Program 5: Creating Accessible PDFs with Interactive Forms

Transcript

So far, we’ve discussed creating accessible PDFs with that the end user only needs to read. Interactive PDFs can also be created that allow the end user to enter text directly into form fields on the PDF. In the ever expanding digital world, surveys, short assignments, and even quizzes are often created this way.

If the interactive PDF is created properly, users, including those with disabilities, should be able to enter text directly into the PDF and turn it in.

If it’s not created properly and accessibly, users will have to print out the PDF, fill it in and then turn it in, which can be a real problem for students with disabilities. To create an accessible interactive PDF, we need to follow the steps for creating an accessible PDF that were laid out in the previous video and then follow a few additional steps which will talk about in this video. To do this, you’re also going to need that Professional Version of Adobe Acrobat that we discussed before.

Alright, let’s take a look at those additional steps we need to follow to create an accessible interactive PDF.

This is an example of a PDF that was used last winter at the University of Iowa and to make this interactive, what you need to do first, is you need to start the form Wizard.

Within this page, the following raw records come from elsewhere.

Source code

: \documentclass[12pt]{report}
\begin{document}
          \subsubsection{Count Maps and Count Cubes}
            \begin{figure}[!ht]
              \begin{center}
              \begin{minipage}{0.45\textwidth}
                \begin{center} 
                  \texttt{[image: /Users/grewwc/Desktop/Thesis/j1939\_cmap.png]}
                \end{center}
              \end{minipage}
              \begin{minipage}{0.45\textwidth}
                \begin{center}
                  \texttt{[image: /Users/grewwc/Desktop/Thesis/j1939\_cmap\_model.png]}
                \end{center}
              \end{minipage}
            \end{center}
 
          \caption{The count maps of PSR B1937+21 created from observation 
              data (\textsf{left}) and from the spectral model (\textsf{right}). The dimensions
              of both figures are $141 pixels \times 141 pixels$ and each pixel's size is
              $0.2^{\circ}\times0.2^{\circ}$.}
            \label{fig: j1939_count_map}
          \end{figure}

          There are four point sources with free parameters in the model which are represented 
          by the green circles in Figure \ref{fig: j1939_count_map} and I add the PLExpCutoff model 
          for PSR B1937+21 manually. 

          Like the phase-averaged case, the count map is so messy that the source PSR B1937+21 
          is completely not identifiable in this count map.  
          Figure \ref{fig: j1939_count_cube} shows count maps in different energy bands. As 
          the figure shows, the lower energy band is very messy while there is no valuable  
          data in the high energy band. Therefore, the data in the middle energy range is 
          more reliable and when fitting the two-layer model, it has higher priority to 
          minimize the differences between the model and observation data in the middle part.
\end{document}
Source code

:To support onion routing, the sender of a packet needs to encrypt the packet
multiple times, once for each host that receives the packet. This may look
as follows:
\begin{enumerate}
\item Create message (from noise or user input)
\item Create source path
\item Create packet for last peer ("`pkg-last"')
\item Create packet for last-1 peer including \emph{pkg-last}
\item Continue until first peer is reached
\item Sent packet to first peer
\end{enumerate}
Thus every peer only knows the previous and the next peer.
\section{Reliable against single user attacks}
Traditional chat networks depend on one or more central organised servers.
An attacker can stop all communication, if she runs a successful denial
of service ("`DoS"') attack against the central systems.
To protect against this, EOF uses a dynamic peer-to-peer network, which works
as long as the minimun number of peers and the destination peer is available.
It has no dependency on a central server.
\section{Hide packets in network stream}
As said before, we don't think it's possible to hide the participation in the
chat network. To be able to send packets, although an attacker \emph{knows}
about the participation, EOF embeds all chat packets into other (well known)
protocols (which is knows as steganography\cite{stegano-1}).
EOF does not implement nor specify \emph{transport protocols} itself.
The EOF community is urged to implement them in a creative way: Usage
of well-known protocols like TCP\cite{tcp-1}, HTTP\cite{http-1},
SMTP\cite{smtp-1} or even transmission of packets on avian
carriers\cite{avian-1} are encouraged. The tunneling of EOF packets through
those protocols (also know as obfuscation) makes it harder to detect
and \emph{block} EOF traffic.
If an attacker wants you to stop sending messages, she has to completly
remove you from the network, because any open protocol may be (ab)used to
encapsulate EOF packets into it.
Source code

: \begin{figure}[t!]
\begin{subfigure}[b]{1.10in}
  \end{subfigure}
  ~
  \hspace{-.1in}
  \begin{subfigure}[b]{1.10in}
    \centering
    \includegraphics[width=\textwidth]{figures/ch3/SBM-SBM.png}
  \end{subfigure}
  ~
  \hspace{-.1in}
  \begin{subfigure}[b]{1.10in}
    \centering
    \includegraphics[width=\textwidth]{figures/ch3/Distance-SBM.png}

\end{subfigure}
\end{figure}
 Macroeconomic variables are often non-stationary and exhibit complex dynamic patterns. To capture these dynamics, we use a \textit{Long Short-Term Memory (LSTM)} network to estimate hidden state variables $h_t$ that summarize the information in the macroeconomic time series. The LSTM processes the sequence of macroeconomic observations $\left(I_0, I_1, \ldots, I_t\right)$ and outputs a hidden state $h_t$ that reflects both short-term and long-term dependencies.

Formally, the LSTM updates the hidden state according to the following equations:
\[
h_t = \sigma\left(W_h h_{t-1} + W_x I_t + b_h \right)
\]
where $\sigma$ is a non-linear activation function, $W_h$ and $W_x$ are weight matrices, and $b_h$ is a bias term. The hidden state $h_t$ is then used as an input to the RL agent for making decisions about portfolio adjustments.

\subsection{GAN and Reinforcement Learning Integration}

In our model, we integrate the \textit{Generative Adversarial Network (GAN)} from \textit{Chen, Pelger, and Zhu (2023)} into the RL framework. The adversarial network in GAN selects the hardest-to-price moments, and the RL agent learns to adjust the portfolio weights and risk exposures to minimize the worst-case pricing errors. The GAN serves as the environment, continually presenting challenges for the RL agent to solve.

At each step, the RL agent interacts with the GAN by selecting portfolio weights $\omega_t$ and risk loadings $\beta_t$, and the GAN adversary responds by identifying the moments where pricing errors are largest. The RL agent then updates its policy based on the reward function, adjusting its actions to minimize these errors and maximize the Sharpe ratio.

To start the form wizard, you’re going to go up to click forms and then start form wizard.

When we do that, what this is going to do is it’s going to ask for what type of document we’re going to use. If we’re going to use the document that we already have in place, we’ll just leave it on an existing electronic document and click next. And then if we want to use the current document, we’re going to leave that as selecting use the current document and we’re going to hit next again. What this’ll do then, is it’s going to run through and it’s going to show you that it added forms to our document.

It only adds forms where it finds, basically, blank lines.

So, it’s going to add text box forms and we’re going to see that sometimes it might add forms that you don’t want, interactive forms you don’t want. I tried to add this underlined portion here to see if it would throw a form on there, but it did not.

So, just to show you what you would do if you found an unnecessary form on here, cause that’s the next step. Once this adds the forms, anything that we find that’s unnecessary, we want to get rid of.

So, to get rid of it, we left click on it then we right click and we would choose delete. And by doing that, we’d get rid of the unnecessary form fields that do show up.

What we’ve got now, is we’ve got form fields in some of the areas where we’d like to have people be able to interact with this document.

What we don’t have is form fields in other areas.

What we’d like here, is we’d like these to be radio buttons where you can choose one or the other.

We’d like this to be checkboxes where you can choose as many as you want, but as you can see, the form wizard did not add those pieces directly into this.

We can add our own interactive components to this and to do that, we go over here to add new field.

When we click on add new field, it gives us a dropdown menu and it gives us a list of things we can choose from and I want to add a text field back into work telephone there.

So, I’m going to click text field, and I will take my box, you can see the cursor becomes what you want to add, and we can take it and we can place it right there.

Then this is asking for a name, we’ll call it work telephone again.

Now, let’s look at, we want to add radio buttons here. So, we want to go back up to add new field. We can choose radio button. And we can drop that right here next to yes. I’m not going to name this one just yet, but if I want to copy it and add another one, I can right click on it, I can copy it, and I can hit paste, right click and hit paste. That will give me another radio button that I can then drag and put here next to no. So, we’ve got our two radio buttons there.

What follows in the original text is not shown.